Society will never be completely online. Even in deep crisis, we see the importance of real-world creativity and cultural events as a coping mechanism and a sign of collective hope: singing from balconies, shopping for our neighbours and video calls with friends and relatives are signs of need for physical connections. On the other side, we must ask: who is excluded? Who are the ones that we do not see now?
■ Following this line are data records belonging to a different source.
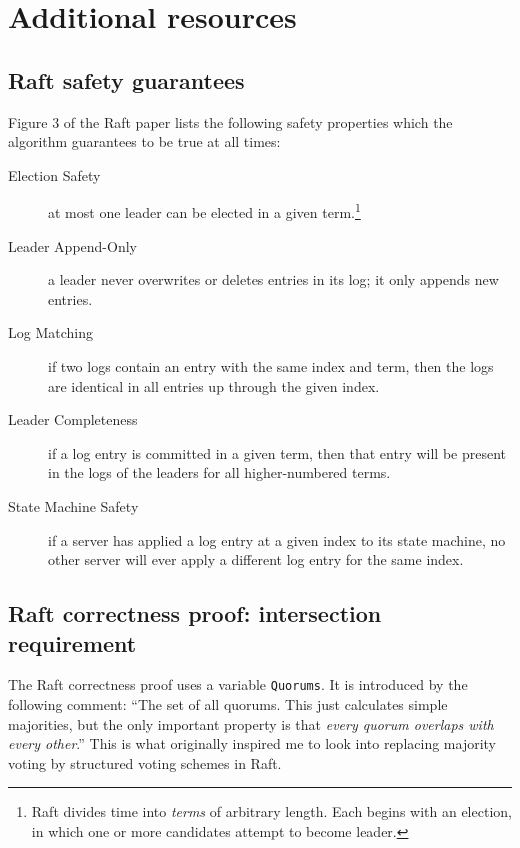 \documentclass[11pt,chapterprefix=true,toc=bibliography,numbers=noendperiod,
               footnotes=multiple,twoside]{scrreprt}
\begin{document}
\appendix



\chapter{Additional resources}

\section{Raft safety guarantees\label{sc:rafter-safety}}

Figure 3 of the Raft paper lists the following safety properties which the algorithm guarantees to be true at all times:\autocite{raft}

\begin{description}
    \item[Election Safety] at most one leader can be elected in a given term.\footnote{Raft divides time into \emph{terms} of arbitrary length. Each begins with an election, in which one or more candidates attempt to become leader.}
    \item[Leader Append-Only] a leader never overwrites or deletes entries in its log; it only appends new entries.
    \item[Log Matching] if two logs contain an entry with the same index and term, then the logs are identical in all entries up through the given index.
    \item[Leader Completeness] if a log entry is committed in a given term, then that entry will be present in the logs of the leaders for all higher-numbered terms.
    \item[State Machine Safety] if a server has applied a log entry at a given index to its state machine, no other server will ever apply a different log entry for the same index.
\end{description}

\section{Raft correctness proof: intersection requirement\label{sc:rafter-proof}}

The Raft correctness proof uses a variable \texttt{Quorums}. It is introduced by the following comment: \enquote{The set of all quorums. This just calculates simple majorities, but the only important property is that \emph{every quorum overlaps with every other}.} This is what originally inspired me to look into replacing majority voting by structured voting schemes in Raft.
\end{document}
Our special concern must be for homeless people, some single-person households, functional or full illiterate people, children and elderly people (see also this blog)
Until recently, digital transformation of society and economy related to even more spatial movement at all scales and the emergence of many ‘third spaces’ like cafés for living and working. Now that this suddenly stops, distortions and new exclusions open that need attention. Traditional families are back as main social reference points and we do not have much to say about diverse models of living in times of Corona crisis. Post-growth planning needs to include the whole diversity of our society into planning processes and planning after Corona must engage constructively especially with those who are out of sight.
Together with Viola Schulze Dieckhoff (TU Dortmund University & die urbanisten e.V.) I have developed six propositions as the cornerstones of post-growth planning in a discussion paper. We open up two possible scenarios for further discussion:
1. A Corona bubble of (happy) isolation with a lack of spatial conflicts, a lack of surprises and confrontation with challenging world views even after a lack of finance and jobs in the Corona lockdown. We want to wait and then return to the normal as it was before. However, the longer lockdown lasts, the more unlikely this option is. The threat is that we lack a clear vision as much has already changed and simply bouncing back is not an option to choose. Getting back to before is already impossible.
2. We return as an open society that emphasizes, solidary, connectedness, empathy and a lifestyle based on principles of sufficiency. We have managed to include disadvantaged groups during the crisis and have engaged with basic needs and desires. We have used the time to debate ways to develop and use spaces afterwards. Thoughts open on the change of consumption and production patterns and on mobility options. This opportunity scenario can use visioning and collective backcasting to develop measures of socio-ecological transformation and allow to plan for a smart recovery.
In the paper, important questions for spatial planning are raised: How can we, as planners, support keeping or even strengthening social contacts without spatial contacts? How can we assist a democratic debate about spatial futures and a new meaning of the spatial for the social (local, regional and global)? Post-growth planning means collective exploration, inspiration and leading towards new visions and goals. In words based on Star Trek: To boldly plan what no planner has planned before.
Post-growth planning needs to include the whole diversity of our society into planning processes and planning after Corona must engage constructively especially with those who are out of sight.